In der mittleren Reihe stehen sieben Runen in sich wiederholender Folge. Jede symbolisiert einen Wochentag, wobei durch die mondgetaktete Außenreihe von Jahr zu Jahr klar ist, welche Runen welchen Wochentag jeweils markiert.
In der hier linken Reihe sind bildliche Symbole zu sehen, die im bäuerlichen Jahresverlauf wichtige Daten und Feiertage markieren. Durch die Ausrichtung dieser Kalender nach der Mondphase waren so auch die beweglichen Feiertage zu bestimmen.
Wie alt ist die Tradition dieser Runenkalender?
Die zahlreich überlieferten Runenkalender hatten nichts mehr mit wikingerzeitlichem Heidentum zu tun, sondern wurden vom späten 13. Jahrhundert bis in die Mitte des 18. Jahrhunderts hauptsächlich als immerwährende „Bauernkalender“ verwendet. Auf ihnen sind viele christliche Heiligenfeste mit den Attributen des jeweils zuständigen Heiligen gekennzeichnet, da diese das christliche Leben takteten. Es sind außerdem Termine für Aussaat und Ernte, Sonnenwenden und andere Feiertage notiert. Auch der berühmte „Handschuhtag“ soll sich auf einem Runenkalender vermerkt finden. Noch bildlicher sind die Primstavs, die gar keine Runen mehr verwenden.
Es ist anzunehmen, dass vielleicht schon vor der Einführung christlicher Feiertage in Skandinavien eine Form von Kalendergebrauch bekannt war. Diese Runenkalender zeigen jedoch einmal mehr, dass Runen oft ganz praktisch und unmagisch verwendet wurden – wenn davon abgesehen wird, dass Schreiben doch irgendwie Zauberei ist.

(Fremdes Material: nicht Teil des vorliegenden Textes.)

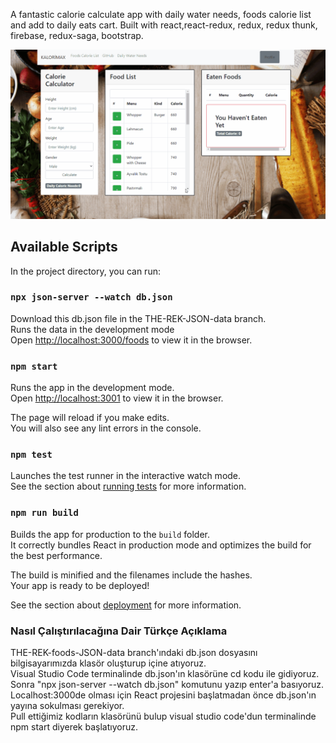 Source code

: A fantastic calorie calculate app with daily water needs, foods calorie list and add to daily eats cart. Built with react,react-redux, redux, redux thunk, firebase, redux-saga, bootstrap.


![](KaloriMax.gif)

## Available Scripts

In the project directory, you can run:

### `npx json-server --watch db.json`

Download this db.json file in the THE-REK-JSON-data branch.<br/>
Runs the data in the development mode<br/>
Open [http://localhost:3000/foods](http://localhost:3000/foods) to view it in the browser.

### `npm start`

Runs the app in the development mode.<br />
Open [http://localhost:3001](http://localhost:3001) to view it in the browser.

The page will reload if you make edits.<br />
You will also see any lint errors in the console.

### `npm test`

Launches the test runner in the interactive watch mode.<br />
See the section about [running tests](https://facebook.github.io/create-react-app/docs/running-tests) for more information.

### `npm run build`

Builds the app for production to the `build` folder.<br />
It correctly bundles React in production mode and optimizes the build for the best performance.

The build is minified and the filenames include the hashes.<br />
Your app is ready to be deployed!

See the section about [deployment](https://facebook.github.io/create-react-app/docs/deployment) for more information.

### Nasıl Çalıştırılacağına Dair Türkçe Açıklama
THE-REK-foods-JSON-data branch'ındaki db.json dosyasını bilgisayarımızda klasör oluşturup içine atıyoruz.<br/>
Visual Studio Code terminalinde db.json'ın klasörüne cd kodu ile gidiyoruz. Sonra "npx json-server --watch db.json" komutunu yazıp enter'a basıyoruz.<br/>
Localhost:3000de olması için React projesini başlatmadan önce db.json'ın yayına sokulması gerekiyor.<br/>
Pull ettiğimiz kodların klasörünü bulup visual studio code'dun terminalinde npm start diyerek başlatıyoruz.



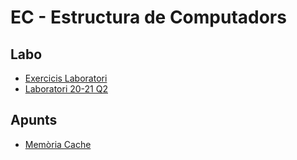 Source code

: # EC - Estructura de Computadors

## Labo

- [Exercicis Laboratori](https://github.com/sanchyy/EC-LAB/tree/master/sessions_laboratori)
- [Laboratori 20-21 Q2](https://github.com/miquelt9/EC-FIB)

## Apunts
- [Memòria Cache](https://marcelclaramunt.cat/uploads/memoria-cache.pdf)
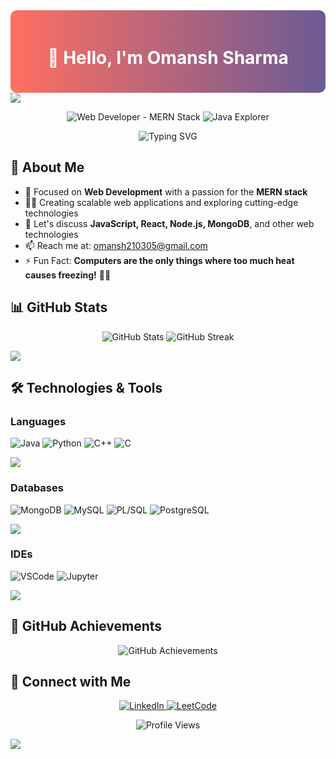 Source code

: <div align="center" style="background: linear-gradient(90deg, #FF6F61, #6B5B95); color: white; padding: 20px; border-radius: 10px;">
  <h1>👋 Hello, I'm Omansh Sharma</h1>
</div>

<!--horizontal divider(gradiant)-->
<img src="https://user-images.githubusercontent.com/73097560/115834477-dbab4500-a447-11eb-908a-139a6edaec5c.gif">

<p align="center">
  <img src="https://img.shields.io/badge/Web%20Developer-MERN%20Stack-brightgreen" alt="Web Developer - MERN Stack" />
  <img src="https://img.shields.io/badge/Java-Explorer-orange" alt="Java Explorer" />
</p>

<p align="center">
  <img src="https://readme-typing-svg.herokuapp.com?font=Fira+Code&pause=500&color=F7F7F7&background=FF000000&center=true&vCenter=true&width=435&lines=127.0.0.1.;+Eat+,+Sleep+,+Code+,+Repeat!" alt="Typing SVG" />
</p>

## 🚀 About Me

- 🔭 Focused on **Web Development** with a passion for the **MERN stack**
- 👨‍💻 Creating scalable web applications and exploring cutting-edge technologies
- 💬 Let's discuss **JavaScript, React, Node.js, MongoDB**, and other web technologies
- 📫 Reach me at: [omansh210305@gmail.com](mailto:omansh210305@gmail.com)
- ⚡ Fun Fact: **Computers are the only things where too much heat causes freezing!** 🕵️‍♂️

## 📊 GitHub Stats

<p align="center">
  <img src="https://github-readme-stats.vercel.app/api?username=Omansh-Sharma1&show_icons=true&theme=radical" alt="GitHub Stats" />
  <img src="https://github-readme-streak-stats.herokuapp.com/?user=Omansh-Sharma1&theme=radical" alt="GitHub Streak" />
</p>

<!--horizontal divider(gradiant)-->
<img src="https://user-images.Omansh-Sharma1.com/73097560/115834477-dbab4500-a447-11eb-908a-139a6edaec5c.gif">

## 🛠️ Technologies & Tools

### Languages
<p align="left">
  <img src="https://img.shields.io/badge/Java-F7DF1E?style=for-the-badge&logo=java&logoColor=black" alt="Java" />
  <img src="https://img.shields.io/badge/Python-3776AB?style=for-the-badge&logo=python&logoColor=white" alt="Python" />
  <img src="https://img.shields.io/badge/C%2B%2B-00599C?style=for-the-badge&logo=c%2B%2B&logoColor=white" alt="C++" />
  <img src="https://img.shields.io/badge/C-A8B9CC?style=for-the-badge&logo=c&logoColor=white" alt="C" />
</p>

<!--horizontal divider(gradiant)-->
<img src="https://user-images.githubusercontent.com/73097560/115834477-dbab4500-a447-11eb-908a-139a6edaec5c.gif">

### Databases
<p align="left">
  <img src="https://img.shields.io/badge/MongoDB-4EA94B?style=for-the-badge&logo=mongodb&logoColor=white" alt="MongoDB" />
  <img src="https://img.shields.io/badge/MySQL-4479A1?style=for-the-badge&logo=mysql&logoColor=white" alt="MySQL" />
  <img src="https://img.shields.io/badge/PL%2FSQL-EF5B0C?style=for-the-badge&logo=oracle&logoColor=white" alt="PL/SQL" />
  <img src="https://img.shields.io/badge/PostgreSQL-4169E1?style=for-the-badge&logo=postgresql&logoColor=white" alt="PostgreSQL" />
</p>

<!--horizontal divider(gradiant)-->
<img src="https://user-images.githubusercontent.com/73097560/115834477-dbab4500-a447-11eb-908a-139a6edaec5c.gif">

### IDEs
<p align="left">
  <img src="https://img.shields.io/badge/VSCode-007ACC?style=for-the-badge&logo=visual-studio-code&logoColor=white" alt="VSCode" />
  <img src="https://img.shields.io/badge/Jupyter-F37626?style=for-the-badge&logo=jupyter&logoColor=white" alt="Jupyter" />
</p>

<!--horizontal divider(gradiant)-->
<img src="https://user-images.githubusercontent.com/73097560/115834477-dbab4500-a447-11eb-908a-139a6edaec5c.gif">

## 🎯 GitHub Achievements

<p align="center">
  <img src="https://github-profile-trophy.vercel.app/?username=Omansh-Sharma1&theme=gruvbox&no-frame=true&margin-w=15" alt="GitHub Achievements" />
</p>

## 🤝 Connect with Me

<p align="center">
  <a href="https://www.linkedin.com/in/omansh-sharma-58aa74281" target="_blank">
    <img src="https://img.shields.io/badge/LinkedIn-0077B5?style=for-the-badge&logo=linkedin&logoColor=white" alt="LinkedIn" />
  </a>
  <a href="https://leetcode.com/u/Omansh_Sharma/" target="_blank">
    <img src="https://img.shields.io/badge/LeetCode-FFA116?style=for-the-badge&logo=leetcode&logoColor=white" alt="LeetCode" />
  </a>
</p>

<p align="center">
  <img src="https://komarev.com/ghpvc/?username=Omansh-Sharma1&color=blueviolet&style=flat-square&label=Profile+Views" alt="Profile Views" />
</p>

<!--horizontal divider(gradiant)-->
<img src="https://user-images.githubusercontent.com/73097560/115834477-dbab4500-a447-11eb-908a-139a6edaec5c.gif">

Für die bäuerliche Bevölkerung ohne Schulbildung machte der Gebrauch dieser Kalenderform Sinn, denn es werden zur Verwendung nicht so viele verschiedene Schrift-Zeichen wie für das Alphabet benötigt. Ältere Kalender als der schwedische Fund aus dem 13. Jahrhundert sind nicht bekannt. Es ist auch nicht bekannt, ob die in Litauen gefundenen Runenkalender zusammen mit anderen skandinavischen Dingen ins Baltikum kamen oder ob auch dort die Verwendung von Runen üblich war. Die vielen Funde in Skandinavien belegen den Gebrauch von Runenkalendern bis in die frühe Neuzeit.
Weitere Skulpturen der Anlage
Die ganze Anlage ist sehr komplex, denn überall lassen sich bei näherem Hinschauen noch irgendwelche Zeichen entdecken. Jede Stufe, die für die Datumsanzeige der Sonnenuhr dient, trägt ebenfalls Zeichen und nicht etwa die von uns verwendeten arabischen Zahlen zur erläuternden Übersetzung. (In Litauen wird das Datum übrigens etwas anders als in Deutschland geschrieben – Achtung bei der Hotelbuchung! 😀 Das ist jedoch ein spannendes Themas für sich.)
Da die Sonnenuhr ja ebenfalls als Kalender angelegt ist, finden sich in der Anlage vier Skulpturen, die die Position der Sonnenstrahlen zu den zwei Sonnenwenden und den beiden Äquinoktien anzeigen. In deren Gestaltung wird der moderne Charakter der gesamten Anlage als gemeinsames Kunstwerk von Ričardas Krištopavičius (Architekt), Klaudijus Pūdymas (Bildhauer) und Libertas Klimka (Ethnokosmologe) sehr deutlich, da hierbei fröhlich Runen und andere Symbole, Heidnisches, Christentum, alte Bräuche und neue Ideen zusammengewürfelt werden.
Schlange, Sonne, Othala
Im Nord-West-Bereich der Anlage befindet sich ein liegendes, kantiges S, das für die Wintersonnenwende steht. Diese Form taucht in der Symbolik Litauens häufig auf, als geometrisches Ornament in Webbändern, auf Schmuckstücken oder Haushaltsgegenständen. Es wird als Darstellung der Ringelnatter Žaltys oder einer alten Schlangengottheit gesehen.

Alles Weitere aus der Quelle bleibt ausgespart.